Start of INFORMATION PROVIDED

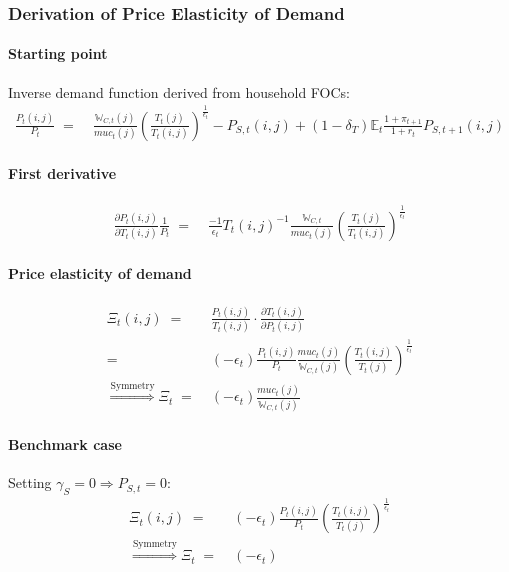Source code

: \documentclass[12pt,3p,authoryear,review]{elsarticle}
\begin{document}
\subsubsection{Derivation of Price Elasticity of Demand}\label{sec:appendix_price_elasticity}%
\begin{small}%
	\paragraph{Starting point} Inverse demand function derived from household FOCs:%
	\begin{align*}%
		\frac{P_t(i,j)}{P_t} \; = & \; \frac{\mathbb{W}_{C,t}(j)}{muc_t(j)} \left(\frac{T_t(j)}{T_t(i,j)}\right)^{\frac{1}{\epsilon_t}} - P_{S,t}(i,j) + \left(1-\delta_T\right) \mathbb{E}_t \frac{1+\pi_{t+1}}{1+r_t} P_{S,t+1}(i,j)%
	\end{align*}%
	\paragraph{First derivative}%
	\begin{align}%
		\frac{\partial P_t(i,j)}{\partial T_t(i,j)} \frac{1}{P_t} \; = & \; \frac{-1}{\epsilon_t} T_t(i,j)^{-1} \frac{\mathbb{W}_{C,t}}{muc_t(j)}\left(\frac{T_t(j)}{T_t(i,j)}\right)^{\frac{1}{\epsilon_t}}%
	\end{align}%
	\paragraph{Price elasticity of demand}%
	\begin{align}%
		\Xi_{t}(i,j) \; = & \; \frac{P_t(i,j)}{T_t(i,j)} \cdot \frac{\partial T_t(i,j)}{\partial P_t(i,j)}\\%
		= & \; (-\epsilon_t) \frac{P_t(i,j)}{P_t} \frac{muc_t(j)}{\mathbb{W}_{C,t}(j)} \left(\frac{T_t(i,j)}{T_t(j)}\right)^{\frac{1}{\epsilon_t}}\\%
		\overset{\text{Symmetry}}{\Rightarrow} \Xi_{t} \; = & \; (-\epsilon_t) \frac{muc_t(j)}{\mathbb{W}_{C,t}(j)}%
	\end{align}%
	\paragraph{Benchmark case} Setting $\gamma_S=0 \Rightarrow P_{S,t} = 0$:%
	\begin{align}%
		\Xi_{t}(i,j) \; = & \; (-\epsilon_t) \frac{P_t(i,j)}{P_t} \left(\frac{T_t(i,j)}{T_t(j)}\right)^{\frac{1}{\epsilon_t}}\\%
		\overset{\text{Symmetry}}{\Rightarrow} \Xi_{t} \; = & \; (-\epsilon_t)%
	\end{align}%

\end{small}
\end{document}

End of INFORMATION PROVIDED
Start of INFORMATION PROVIDED

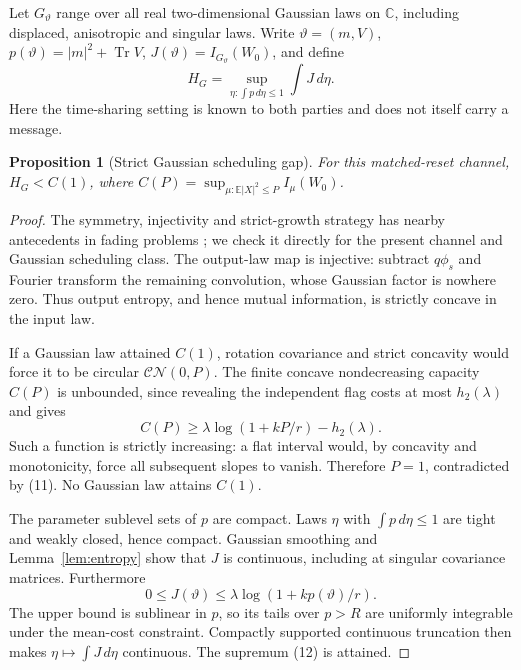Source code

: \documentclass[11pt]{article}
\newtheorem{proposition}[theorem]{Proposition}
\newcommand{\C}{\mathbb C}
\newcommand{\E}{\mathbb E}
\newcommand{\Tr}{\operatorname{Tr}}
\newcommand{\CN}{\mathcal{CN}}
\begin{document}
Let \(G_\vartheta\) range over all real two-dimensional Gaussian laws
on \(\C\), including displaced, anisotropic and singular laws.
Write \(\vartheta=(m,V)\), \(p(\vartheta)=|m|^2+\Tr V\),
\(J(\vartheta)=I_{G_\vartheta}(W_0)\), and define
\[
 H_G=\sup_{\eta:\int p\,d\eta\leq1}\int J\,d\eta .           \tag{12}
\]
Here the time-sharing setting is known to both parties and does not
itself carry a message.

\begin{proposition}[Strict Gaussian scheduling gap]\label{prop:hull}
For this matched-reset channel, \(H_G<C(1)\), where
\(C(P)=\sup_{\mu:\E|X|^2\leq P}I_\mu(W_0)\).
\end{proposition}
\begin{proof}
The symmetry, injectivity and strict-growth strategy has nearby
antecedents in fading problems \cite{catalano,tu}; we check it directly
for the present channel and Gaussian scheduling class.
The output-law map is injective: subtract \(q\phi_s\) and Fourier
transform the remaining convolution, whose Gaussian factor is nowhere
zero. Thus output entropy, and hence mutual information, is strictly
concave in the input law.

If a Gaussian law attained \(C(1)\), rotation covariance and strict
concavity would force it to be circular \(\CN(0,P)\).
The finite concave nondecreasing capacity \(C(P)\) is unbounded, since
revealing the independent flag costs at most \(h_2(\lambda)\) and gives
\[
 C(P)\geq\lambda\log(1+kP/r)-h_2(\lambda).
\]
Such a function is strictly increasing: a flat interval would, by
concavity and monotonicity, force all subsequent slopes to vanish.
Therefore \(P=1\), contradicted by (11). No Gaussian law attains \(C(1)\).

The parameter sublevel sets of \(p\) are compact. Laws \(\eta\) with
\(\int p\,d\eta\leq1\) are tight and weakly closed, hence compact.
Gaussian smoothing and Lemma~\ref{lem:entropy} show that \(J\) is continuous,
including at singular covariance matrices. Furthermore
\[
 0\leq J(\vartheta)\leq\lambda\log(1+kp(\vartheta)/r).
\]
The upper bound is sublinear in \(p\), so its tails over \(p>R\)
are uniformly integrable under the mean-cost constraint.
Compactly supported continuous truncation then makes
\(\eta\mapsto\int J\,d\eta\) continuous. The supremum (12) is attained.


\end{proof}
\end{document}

End of INFORMATION PROVIDED

WHAT THIS TASK INVOLVES:
Where a line in the records above contains the word "left", copy that line.

RESPONSE AREA:
		\frac{P_t(i,j)}{P_t} \; = & \; \frac{\mathbb{W}_{C,t}(j)}{muc_t(j)} \left(\frac{T_t(j)}{T_t(i,j)}\right)^{\frac{1}{\epsilon_t}} - P_{S,t}(i,j) + \left(1-\delta_T\right) \mathbb{E}_t \frac{1+\pi_{t+1}}{1+r_t} P_{S,t+1}(i,j)%
		\frac{\partial P_t(i,j)}{\partial T_t(i,j)} \frac{1}{P_t} \; = & \; \frac{-1}{\epsilon_t} T_t(i,j)^{-1} \frac{\mathbb{W}_{C,t}}{muc_t(j)}\left(\frac{T_t(j)}{T_t(i,j)}\right)^{\frac{1}{\epsilon_t}}%
		= & \; (-\epsilon_t) \frac{P_t(i,j)}{P_t} \frac{muc_t(j)}{\mathbb{W}_{C,t}(j)} \left(\frac{T_t(i,j)}{T_t(j)}\right)^{\frac{1}{\epsilon_t}}\\%
		\Xi_{t}(i,j) \; = & \; (-\epsilon_t) \frac{P_t(i,j)}{P_t} \left(\frac{T_t(i,j)}{T_t(j)}\right)^{\frac{1}{\epsilon_t}}\\%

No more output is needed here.